But far from ‘doing nothing at all’, China will be building the world’s largest renewable energy system over the next 16 years. This is something that China has already started doing – so the targets agreed upon are feasible – if arduous.

As part of the US-China climate deal announced on Wednesday, China is committing to raise the proportion of renewables in its total energy system to 20%. As renewables and nuclear power currently account for 10% of China’s total energy consumption, this implies a doubling of its renewables commitment. The challenge is illustrated in the graph below.

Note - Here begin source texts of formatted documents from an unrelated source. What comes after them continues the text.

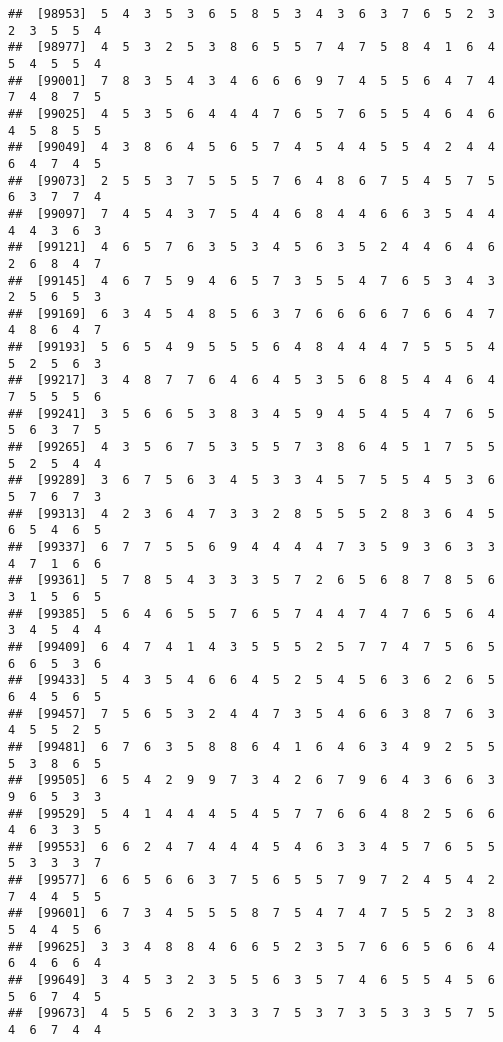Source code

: \documentclass[
]{book}
\begin{document}
\begin{verbatim}
##  [98953]  5  4  3  5  3  6  5  8  5  3  4  3  6  3  7  6  5  2  3  2  3  5  5  4
##  [98977]  4  5  3  2  5  3  8  6  5  5  7  4  7  5  8  4  1  6  4  5  4  5  5  4
##  [99001]  7  8  3  5  4  3  4  6  6  6  9  7  4  5  5  6  4  7  4  7  4  8  7  5
##  [99025]  4  5  3  5  6  4  4  4  7  6  5  7  6  5  5  4  6  4  6  4  5  8  5  5
##  [99049]  4  3  8  6  4  5  6  5  7  4  5  4  4  5  5  4  2  4  4  6  4  7  4  5
##  [99073]  2  5  5  3  7  5  5  5  7  6  4  8  6  7  5  4  5  7  5  6  3  7  7  4
##  [99097]  7  4  5  4  3  7  5  4  4  6  8  4  4  6  6  3  5  4  4  4  4  3  6  3
##  [99121]  4  6  5  7  6  3  5  3  4  5  6  3  5  2  4  4  6  4  6  2  6  8  4  7
##  [99145]  4  6  7  5  9  4  6  5  7  3  5  5  4  7  6  5  3  4  3  2  5  6  5  3
##  [99169]  6  3  4  5  4  8  5  6  3  7  6  6  6  6  7  6  6  4  7  4  8  6  4  7
##  [99193]  5  6  5  4  9  5  5  5  6  4  8  4  4  4  7  5  5  5  4  5  2  5  6  3
##  [99217]  3  4  8  7  7  6  4  6  4  5  3  5  6  8  5  4  4  6  4  7  5  5  5  6
##  [99241]  3  5  6  6  5  3  8  3  4  5  9  4  5  4  5  4  7  6  5  5  6  3  7  5
##  [99265]  4  3  5  6  7  5  3  5  5  7  3  8  6  4  5  1  7  5  5  5  2  5  4  4
##  [99289]  3  6  7  5  6  3  4  5  3  3  4  5  7  5  5  4  5  3  6  5  7  6  7  3
##  [99313]  4  2  3  6  4  7  3  3  2  8  5  5  5  2  8  3  6  4  5  6  5  4  6  5
##  [99337]  6  7  7  5  5  6  9  4  4  4  4  7  3  5  9  3  6  3  3  4  7  1  6  6
##  [99361]  5  7  8  5  4  3  3  3  5  7  2  6  5  6  8  7  8  5  6  3  1  5  6  5
##  [99385]  5  6  4  6  5  5  7  6  5  7  4  4  7  4  7  6  5  6  4  3  4  5  4  4
##  [99409]  6  4  7  4  1  4  3  5  5  5  2  5  7  7  4  7  5  6  5  6  6  5  3  6
##  [99433]  5  4  3  5  4  6  6  4  5  2  5  4  5  6  3  6  2  6  5  6  4  5  6  5
##  [99457]  7  5  6  5  3  2  4  4  7  3  5  4  6  6  3  8  7  6  3  4  5  5  2  5
##  [99481]  6  7  6  3  5  8  8  6  4  1  6  4  6  3  4  9  2  5  5  5  3  8  6  5
##  [99505]  6  5  4  2  9  9  7  3  4  2  6  7  9  6  4  3  6  6  3  9  6  5  3  3
##  [99529]  5  4  1  4  4  4  5  4  5  7  7  6  6  4  8  2  5  6  6  4  6  3  3  5
##  [99553]  6  6  2  4  7  4  4  4  5  4  6  3  3  4  5  7  6  5  5  5  3  3  3  7
##  [99577]  6  6  5  6  6  3  7  5  6  5  5  7  9  7  2  4  5  4  2  7  4  4  5  5
##  [99601]  6  7  3  4  5  5  5  8  7  5  4  7  4  7  5  5  2  3  8  5  4  4  5  6
##  [99625]  3  3  4  8  8  4  6  6  5  2  3  5  7  6  6  5  6  6  4  6  4  6  6  4
##  [99649]  3  4  5  3  2  3  5  5  6  3  5  7  4  6  5  5  4  5  6  5  6  7  4  5
##  [99673]  4  5  5  6  2  3  3  3  7  5  3  7  3  5  3  3  5  7  5  4  6  7  4  4

\end{verbatim}
\end{document}
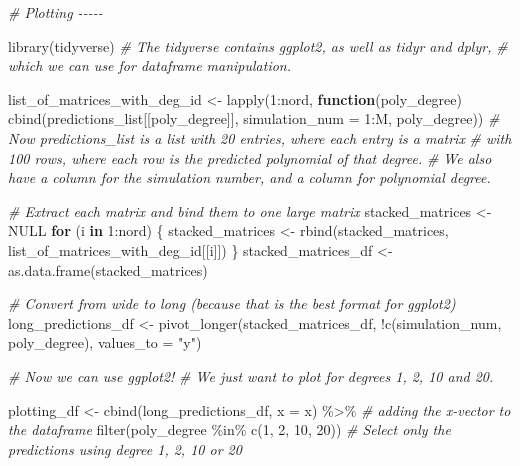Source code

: \documentclass[
]{article}
\newenvironment{Shaded}{\begin{snugshade}}{\end{snugshade}}
\newcommand{\AttributeTok}[1]{\textcolor[rgb]{0.77,0.63,0.00}{#1}}
\newcommand{\CommentTok}[1]{\textcolor[rgb]{0.56,0.35,0.01}{\textit{#1}}}
\newcommand{\ConstantTok}[1]{\textcolor[rgb]{0.00,0.00,0.00}{#1}}
\newcommand{\ControlFlowTok}[1]{\textcolor[rgb]{0.13,0.29,0.53}{\textbf{#1}}}
\newcommand{\DecValTok}[1]{\textcolor[rgb]{0.00,0.00,0.81}{#1}}
\newcommand{\FunctionTok}[1]{\textcolor[rgb]{0.00,0.00,0.00}{#1}}
\newcommand{\NormalTok}[1]{#1}
\newcommand{\OtherTok}[1]{\textcolor[rgb]{0.56,0.35,0.01}{#1}}
\newcommand{\SpecialCharTok}[1]{\textcolor[rgb]{0.00,0.00,0.00}{#1}}
\newcommand{\StringTok}[1]{\textcolor[rgb]{0.31,0.60,0.02}{#1}}
\begin{document}
\begin{Shaded}
\begin{Highlighting}[]
\CommentTok{\# Plotting {-}{-}{-}{-}{-}}

\FunctionTok{library}\NormalTok{(tidyverse) }\CommentTok{\# The tidyverse contains ggplot2, as well as tidyr and dplyr, }
\CommentTok{\# which we can use for dataframe manipulation.}

\NormalTok{list\_of\_matrices\_with\_deg\_id }\OtherTok{\textless{}{-}} \FunctionTok{lapply}\NormalTok{(}\DecValTok{1}\SpecialCharTok{:}\NormalTok{nord, }\ControlFlowTok{function}\NormalTok{(poly\_degree) }\FunctionTok{cbind}\NormalTok{(predictions\_list[[poly\_degree]], }\AttributeTok{simulation\_num =} \DecValTok{1}\SpecialCharTok{:}\NormalTok{M, poly\_degree))}
\CommentTok{\# Now predictions\_list is a list with 20 entries, where each entry is a matrix }
\CommentTok{\# with 100 rows, where each row is the predicted polynomial of that degree.}
\CommentTok{\# We also have a column for the simulation number, and a column for polynomial degree.}

\CommentTok{\# Extract each matrix and bind them to one large matrix}
\NormalTok{stacked\_matrices }\OtherTok{\textless{}{-}}  \ConstantTok{NULL}
\ControlFlowTok{for}\NormalTok{ (i }\ControlFlowTok{in} \DecValTok{1}\SpecialCharTok{:}\NormalTok{nord) \{}
\NormalTok{  stacked\_matrices }\OtherTok{\textless{}{-}}
    \FunctionTok{rbind}\NormalTok{(stacked\_matrices, list\_of\_matrices\_with\_deg\_id[[i]])}
\NormalTok{\}}
\NormalTok{stacked\_matrices\_df }\OtherTok{\textless{}{-}} \FunctionTok{as.data.frame}\NormalTok{(stacked\_matrices)}

\CommentTok{\# Convert from wide to long (because that is the best format for ggplot2)}
\NormalTok{long\_predictions\_df }\OtherTok{\textless{}{-}} \FunctionTok{pivot\_longer}\NormalTok{(stacked\_matrices\_df, }\SpecialCharTok{!}\FunctionTok{c}\NormalTok{(simulation\_num, poly\_degree), }\AttributeTok{values\_to =} \StringTok{"y"}\NormalTok{)}

\CommentTok{\# Now we can use ggplot2!}
\CommentTok{\# We just want to plot for degrees 1, 2, 10 and 20.}

\NormalTok{plotting\_df }\OtherTok{\textless{}{-}} \FunctionTok{cbind}\NormalTok{(long\_predictions\_df, }\AttributeTok{x =}\NormalTok{ x) }\SpecialCharTok{\%\textgreater{}\%} \CommentTok{\# adding the x{-}vector to the dataframe}
  \FunctionTok{filter}\NormalTok{(poly\_degree }\SpecialCharTok{\%in\%} \FunctionTok{c}\NormalTok{(}\DecValTok{1}\NormalTok{, }\DecValTok{2}\NormalTok{, }\DecValTok{10}\NormalTok{, }\DecValTok{20}\NormalTok{)) }\CommentTok{\# Select only the predictions using degree 1, 2, 10 or 20}


\end{Highlighting}
\end{Shaded}
\end{document}

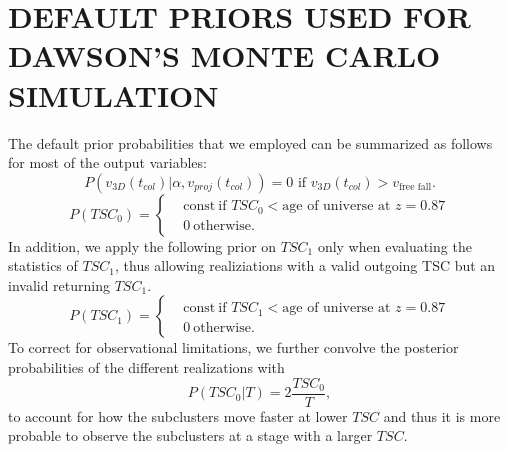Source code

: \section{DEFAULT PRIORS USED FOR DAWSON'S MONTE CARLO SIMULATION}
\label{app:priors}
The default prior probabilities that we employed can be summarized as
follows for most of the output variables: 
\begin{equation}
	P(v_{3D}(t_{col}) | \alpha, v_{proj}(t_{col})) = 0\text{ if }v_{3D}(t_{col}) >
	v_{\text{free fall}}. 
\end{equation}
\begin{equation}
	P(TSC_0) = 
	\begin{cases}
		& \text{const}~\text{if }TSC_0 < \text{age of universe at } z=0.87	\\
		& 0~\text{otherwise}.
	\end{cases}
\end{equation}
In addition, we apply the following prior on $TSC_1$ only when evaluating the
statistics of $TSC_1$, thus allowing realiziations with a valid
outgoing TSC but an invalid returning $TSC_1$. 
\begin{equation}
	P(TSC_1) = 
	\begin{cases}
		& \text{const}~\text{if }TSC_1 < \text{age of universe at } z=0.87	\\
		& 0~\text{otherwise} \label{eqn:TSM_1}.
	\end{cases}
\end{equation}
To correct for observational limitations, we further convolve the
posterior probabilities of the different realizations with 
\begin{equation}
	P(TSC_0 | T) = 2 \frac{TSC_0}{T},
\end{equation}
to account for how the subclusters move faster at lower $TSC$ and thus it
is more probable to observe the subclusters at a stage with a larger $TSC$.
\par 
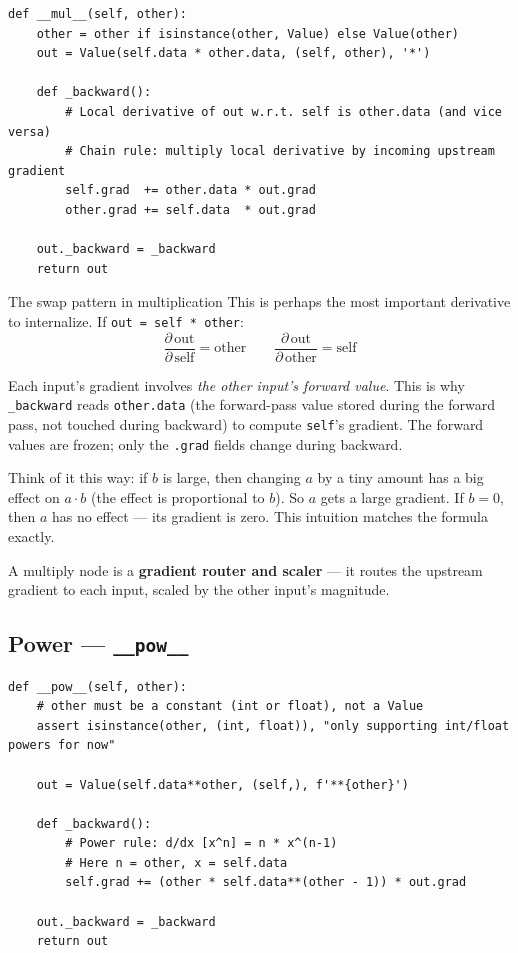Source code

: \documentclass[12pt,a4paper]{article}
\newcommand{\code}[1]{\texttt{\small\color{deepblue}#1}}
\begin{document}
\begin{lstlisting}
def __mul__(self, other):
    other = other if isinstance(other, Value) else Value(other)
    out = Value(self.data * other.data, (self, other), '*')

    def _backward():
        # Local derivative of out w.r.t. self is other.data (and vice versa)
        # Chain rule: multiply local derivative by incoming upstream gradient
        self.grad  += other.data * out.grad
        other.grad += self.data  * out.grad

    out._backward = _backward
    return out
\end{lstlisting}

\begin{codeexplainbox}{The swap pattern in multiplication}
This is perhaps the most important derivative to internalize. If \code{out = self * other}:
\[
\frac{\partial\,\text{out}}{\partial\,\text{self}} = \text{other} \qquad \frac{\partial\,\text{out}}{\partial\,\text{other}} = \text{self}
\]

Each input's gradient involves \emph{the other input's forward value}. This is why \code{\_backward} reads \code{other.data} (the forward-pass value stored during the forward pass, not touched during backward) to compute \code{self}'s gradient. The forward values are frozen; only the \code{.grad} fields change during backward.

Think of it this way: if $b$ is large, then changing $a$ by a tiny amount has a big effect on $a \cdot b$ (the effect is proportional to $b$). So $a$ gets a large gradient. If $b = 0$, then $a$ has no effect — its gradient is zero. This intuition matches the formula exactly.

A multiply node is a \textbf{gradient router and scaler} — it routes the upstream gradient to each input, scaled by the other input's magnitude.
\end{codeexplainbox}

\subsection{Power — \texttt{\_\_pow\_\_}}

\begin{lstlisting}
def __pow__(self, other):
    # other must be a constant (int or float), not a Value
    assert isinstance(other, (int, float)), "only supporting int/float powers for now"

    out = Value(self.data**other, (self,), f'**{other}')

    def _backward():
        # Power rule: d/dx [x^n] = n * x^(n-1)
        # Here n = other, x = self.data
        self.grad += (other * self.data**(other - 1)) * out.grad

    out._backward = _backward
    return out
\end{lstlisting}
\end{document}
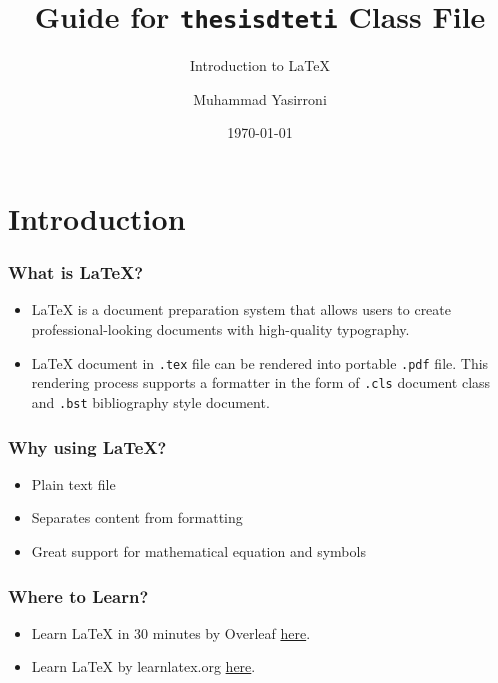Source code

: \documentclass{beamer}
\title{Guide for \texttt{thesisdteti} Class File}
\subtitle{Introduction to LaTeX}
\author{Muhammad Yasirroni}
\institute{Universitas Gadjah Mada}
\date{\today}
\begin{document}
\begin{frame}
  \titlepage
\end{frame}

\section{Introduction}
\begin{frame}
  \frametitle{What is LaTeX?}
  \begin{itemize}
    \item LaTeX is a document preparation system that allows users to create professional-looking documents with high-quality typography.
    \item LaTeX document in \texttt{.tex} file can be rendered into portable \texttt{.pdf} file. This rendering process supports a formatter in the form of \texttt{.cls} document class and \texttt{.bst} bibliography style document.
  \end{itemize}
\end{frame}

\begin{frame}
  \frametitle{Why using LaTeX?}
  \begin{itemize}
    \item Plain text file
    \item Separates content from formatting
    \item Great support for mathematical equation and symbols
  \end{itemize}
\end{frame}

\begin{frame}
  \frametitle{Where to Learn?}
  \begin{itemize}
    \item Learn LaTeX in 30 minutes by Overleaf \href{https://www.overleaf.com/learn/latex/Learn\_LaTeX\_in\_30\_minutes}{here}.
    \item Learn LaTeX by learnlatex.org \href{https://www.learnlatex.org/en/}{here}.
  \end{itemize}
\end{frame}
\end{document}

This is why Chinese president Xi Jinping can commit China to peaking its carbon emissions by 2030. In reality, we and many other observers expect China’s carbon emissions to peak well before that date, so there is room for more dramatic announcements to come from the Chinese side.

China’s energy is already on a strong green track

In fact, at the recent APEC meeting in Beijing, China’s national Energy Bureau stated that China’s coal consumption would probably peak by 2020, at about 4.2 billion tonnes per year. So carbon emissions could peak just a little after that – and certainly before 2030.

Mitch McConnell and many other commentators have placed all their emphasis on China’s building of a “black” energy system, comprising new coal and other fossil fuel facilities, while ignoring the enormous commitments already made to renewables and a complementary green energy system.

By our reckoning, the leading edge of change in China’s energy system is already more green than black, and the total system is greening at such a rate that the goals just announced as part of the climate deal should certainly be met.

The White House, in its statement announcing the joint deal, said that for China to meet its commitment

” … it will require China to deploy an additional 800-1000 gigawatts of nuclear, wind, solar and other zero-emission generation capacity by 2030 – more than all the coal-fired power plants that exist in China today and close to total current electricity generation capacity in the United States.”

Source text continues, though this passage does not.